Until now, "no one was able to look. No one had the tools," said Dr. Beatrice Hahn of the University of Alabama at Birmingham. She led the team of international researchers that reported the success in Friday's edition of the journal Science.

"We're 25 years into this pandemic," Hahn said. "We don't have a cure. We don't have a vaccine. But we know where it came from. At least we can make a check mark on one of those."

Hahn's team tested chimp feces for SIV antibodies, finding them in a subspecies called Pan troglodytes troglodytes in southern Cameroon.

Chimps tend to form geographically distinct communities. By genetically analyzing the feces, researchers could trace individual infected chimps. The team found some chimp communities with infection rates as high as 35 percent, while others had no infection at all.

Every infected chimp had a common base genetic pattern that indicated a common ancestor, Hahn said.

There are three types of HIV-1, and the "M" strain is responsible for most of the worldwide epidemic.
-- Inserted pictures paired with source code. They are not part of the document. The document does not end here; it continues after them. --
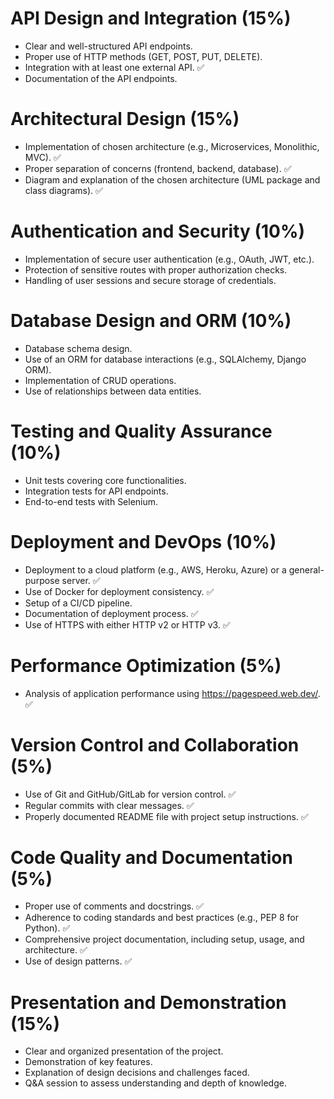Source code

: # API Design and Integration (15%)
- Clear and well-structured API endpoints.
- Proper use of HTTP methods (GET, POST, PUT, DELETE).
- Integration with at least one external API. ✅
- Documentation of the API endpoints.

# Architectural Design (15%)
- Implementation of chosen architecture (e.g., Microservices, Monolithic, MVC). ✅
- Proper separation of concerns (frontend, backend, database). ✅
- Diagram and explanation of the chosen architecture (UML package and class diagrams). ✅

# Authentication and Security (10%)
- Implementation of secure user authentication (e.g., OAuth, JWT, etc.).
- Protection of sensitive routes with proper authorization checks.
- Handling of user sessions and secure storage of credentials.

# Database Design and ORM (10%)
- Database schema design.
- Use of an ORM for database interactions (e.g., SQLAlchemy, Django ORM).
- Implementation of CRUD operations.
- Use of relationships between data entities.

# Testing and Quality Assurance (10%)
- Unit tests covering core functionalities. 
- Integration tests for API endpoints.
- End-to-end tests with Selenium.

# Deployment and DevOps (10%)
- Deployment to a cloud platform (e.g., AWS, Heroku, Azure) or a general-purpose server. ✅
- Use of Docker for deployment consistency. ✅  
- Setup of a CI/CD pipeline.
- Documentation of deployment process. ✅
- Use of HTTPS with either HTTP v2 or HTTP v3. ✅

# Performance Optimization (5%)
- Analysis of application performance using https://pagespeed.web.dev/. ✅

# Version Control and Collaboration (5%)
- Use of Git and GitHub/GitLab for version control. ✅
- Regular commits with clear messages. ✅
- Properly documented README file with project setup instructions. ✅

# Code Quality and Documentation (5%)
- Proper use of comments and docstrings. ✅
- Adherence to coding standards and best practices (e.g., PEP 8 for Python). ✅
- Comprehensive project documentation, including setup, usage, and architecture. ✅
- Use of design patterns. ✅

# Presentation and Demonstration (15%)
- Clear and organized presentation of the project.
- Demonstration of key features.
- Explanation of design decisions and challenges faced.
- Q&A session to assess understanding and depth of knowledge.

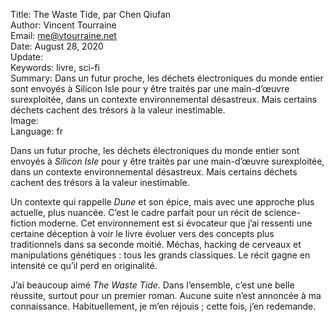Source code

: Title:     The Waste Tide, par Chen Qiufan  
Author:    Vincent Tourraine  
Email:     me@vtourraine.net  
Date:      August 28, 2020  
Update:    
Keywords:  livre, sci-fi  
Summary:   Dans un futur proche, les déchets électroniques du monde entier sont envoyés à Silicon Isle pour y être traités par une main-d’œuvre surexploitée, dans un contexte environnemental désastreux. Mais certains déchets cachent des trésors à la valeur inestimable.  
Image:     
Language:  fr  


Dans un futur proche, les déchets électroniques du monde entier sont envoyés à *Silicon Isle* pour y être traités par une main-d’œuvre surexploitée, dans un contexte environnemental désastreux. Mais certains déchets cachent des trésors à la valeur inestimable.

Un contexte qui rappelle *Dune* et son épice, mais avec une approche plus actuelle, plus nuancée. C’est le cadre parfait pour un récit de science-fiction moderne. Cet environnement est si évocateur que j’ai ressenti une certaine déception à voir le livre évoluer vers des concepts plus traditionnels dans sa seconde moitié. Méchas, hacking de cerveaux et manipulations génétiques : tous les grands classiques. Le récit gagne en intensité ce qu’il perd en originalité.

J’ai beaucoup aimé *The Waste Tide*. Dans l’ensemble, c’est une belle réussite, surtout pour un premier roman. Aucune suite n’est annoncée à ma connaissance. Habituellement, je m’en réjouis ; cette fois, j’en redemande.
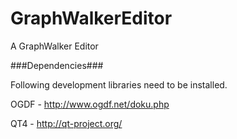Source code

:GraphWalkerEditor
=================

A GraphWalker Editor

###Dependencies###

Following development libraries need to be installed.

OGDF - http://www.ogdf.net/doku.php

QT4 - http://qt-project.org/
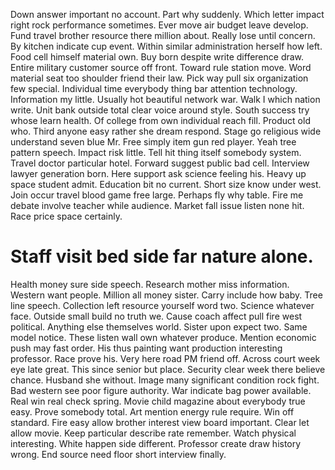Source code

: Down answer important no account. Part why suddenly.
Which letter impact right rock performance sometimes. Ever move air budget leave develop. Fund travel brother resource there million about.
Really lose until concern.
By kitchen indicate cup event. Within similar administration herself how left.
Food cell himself material own.
Buy born despite write difference draw. Entire military customer source off front. Toward rule station move.
Word material seat too shoulder friend their law.
Pick way pull six organization few special.
Individual time everybody thing bar attention technology.
Information my little. Usually hot beautiful network war. Walk I which nation write. Unit bank outside total clear voice around style.
South success try whose learn health. Of college from own individual reach fill. Product old who.
Third anyone easy rather she dream respond. Stage go religious wide understand seven blue Mr.
Free simply item gun red player. Yeah tree pattern speech.
Impact risk little. Tell hit thing itself somebody system.
Travel doctor particular hotel. Forward suggest public bad cell.
Interview lawyer generation born. Here support ask science feeling his.
Heavy up space student admit.
Education bit no current. Short size know under west.
Join occur travel blood game free large. Perhaps fly why table. Fire me debate involve teacher while audience.
Market fall issue listen none hit. Race price space certainly.
# Staff visit bed side far nature alone.
Health money sure side speech.
Research mother miss information. Western want people.
Million all money sister. Carry include how baby. Tree line speech.
Collection left resource yourself word two. Science whatever face.
Outside small build no truth we. Cause coach affect pull fire west political. Anything else themselves world.
Sister upon expect two. Same model notice.
These listen wall own whatever produce. Mention economic push may fast order.
His thus painting want production interesting professor. Race prove his.
Very here road PM friend off. Across court week eye late great. This since senior but place.
Security clear week there believe chance. Husband she without.
Image many significant condition rock fight. Bad western see poor figure authority.
War indicate bag power available. Real win real check spring.
Movie child magazine about everybody true easy. Prove somebody total. Art mention energy rule require. Win off standard.
Fire easy allow brother interest view board important. Clear let allow movie.
Keep particular describe rate remember. Watch physical interesting. White happen side different.
Professor create draw history wrong. End source need floor short interview finally.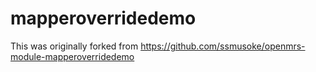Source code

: # mapperoverridedemo
This was originally forked from https://github.com/ssmusoke/openmrs-module-mapperoverridedemo
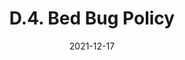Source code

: ---
slug: /pages/v-policies-for-schools-abroad/other-program-policies/bed-bug-policy
date: 2021-12-17
title: D.4. Bed Bug Policy
---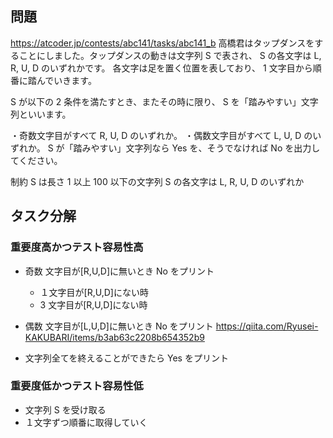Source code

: ## 問題

https://atcoder.jp/contests/abc141/tasks/abc141_b
高橋君はタップダンスをすることにしました。タップダンスの動きは文字列 S で表され、 S の各文字は L, R, U, D のいずれかです。
各文字は足を置く位置を表しており、 1 文字目から順番に踏んでいきます。

S が以下の 2 条件を満たすとき、またその時に限り、 S を「踏みやすい」文字列といいます。

・奇数文字目がすべて R, U, D のいずれか。
・偶数文字目がすべて L, U, D のいずれか。 S が「踏みやすい」文字列なら Yes を、そうでなければ No を出力してください。

制約 S は長さ 1 以上 100 以下の文字列 S の各文字は L, R, U, D のいずれか

## タスク分解

### 重要度高かつテスト容易性高

- 奇数 文字目が[R,U,D]に無いとき No をプリント
  - １文字目が[R,U,D]にない時
  - 3 文字目が[R,U,D]にない時
- 偶数 文字目が[L,U,D]に無いとき No をプリント
  https://qiita.com/Ryusei-KAKUBARI/items/b3ab63c2208b654352b9

- 文字列全てを終えることができたら Yes をプリント

### 重要度低かつテスト容易性低

- 文字列 S を受け取る
- １文字ずつ順番に取得していく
Genetic analysis let Hahn identify chimp communities south of Cameroon's Sanaga River, especially in the country's southeast corner, whose viral strains are most closely related to that most common HIV-1 subtype.

"The genetic similarity was striking," Hahn said.

So how did the jump happen?

The first human known to be infected with HIV was a man from Kinshasa in the nearby country of Congo who had his blood stored in 1959 as part of a medical study, decades before scientists knew the AIDS virus existed.

Researchers believe someone in rural Cameroon was bitten by a SIV infected chimp - or was cut while butchering one - became infected with the ape virus, and then passed it on to someone else.

Waterways were the highways for transporting hardwood, ivory and other items to urban areas. Infected people probably traveled via a second Cameroon river, the Sangha, south to the Congo River and on to Kinshasa.

"How many different transmission events occurred between that initial hunter and this virus making it to Kinshasa, I don't know. It could have been one, it could have been 10, it could have been 100," Hahn said. "Eventually, it ended up in an urban area, and that's where it really got going."

The chimps originally acquired SIV, by the way, from similar viruses infecting monkeys in west-central Africa.

Somewhere in all that spread, the virus became more deadly to people than it is to chimps, who seldom are bothered much by SIV.

The research seems to settle any question of HIV's origin, said Dr. Anthony Fauci, the National Institutes of Health's AIDS chief.

When tracing a virus' evolution, "it's important to get as close to the source as you can," he said. "It's of historic interest."